Task goal:
Before you reproduce the entries that follow, strip out any image they contain and keep the rest exact.

Recorded data:
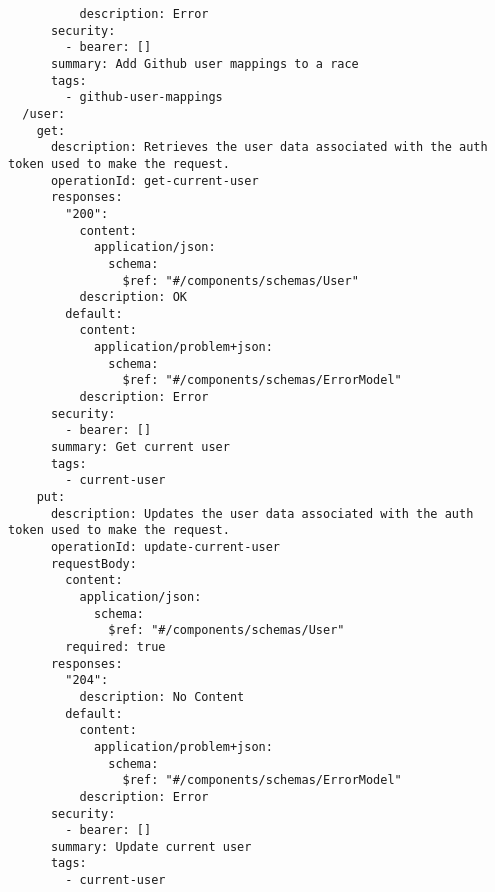 \begin{verbatim}
          description: Error
      security:
        - bearer: []
      summary: Add Github user mappings to a race
      tags:
        - github-user-mappings
  /user:
    get:
      description: Retrieves the user data associated with the auth token used to make the request.
      operationId: get-current-user
      responses:
        "200":
          content:
            application/json:
              schema:
                $ref: "#/components/schemas/User"
          description: OK
        default:
          content:
            application/problem+json:
              schema:
                $ref: "#/components/schemas/ErrorModel"
          description: Error
      security:
        - bearer: []
      summary: Get current user
      tags:
        - current-user
    put:
      description: Updates the user data associated with the auth token used to make the request.
      operationId: update-current-user
      requestBody:
        content:
          application/json:
            schema:
              $ref: "#/components/schemas/User"
        required: true
      responses:
        "204":
          description: No Content
        default:
          content:
            application/problem+json:
              schema:
                $ref: "#/components/schemas/ErrorModel"
          description: Error
      security:
        - bearer: []
      summary: Update current user
      tags:
        - current-user
\end{verbatim}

Answer below:
 \begin{verbatim}
          description: Error
      security:
        - bearer: []
      summary: Add Github user mappings to a race
      tags:
        - github-user-mappings
  /user:
    get:
      description: Retrieves the user data associated with the auth token used to make the request.
      operationId: get-current-user
      responses:
        "200":
          content:
            application/json:
              schema:
                $ref: "#/components/schemas/User"
          description: OK
        default:
          content:
            application/problem+json:
              schema:
                $ref: "#/components/schemas/ErrorModel"
          description: Error
      security:
        - bearer: []
      summary: Get current user
      tags:
        - current-user
    put:
      description: Updates the user data associated with the auth token used to make the request.
      operationId: update-current-user
      requestBody:
        content:
          application/json:
            schema:
              $ref: "#/components/schemas/User"
        required: true
      responses:
        "204":
          description: No Content
        default:
          content:
            application/problem+json:
              schema:
                $ref: "#/components/schemas/ErrorModel"
          description: Error
      security:
        - bearer: []
      summary: Update current user
      tags:
        - current-user
\end{verbatim}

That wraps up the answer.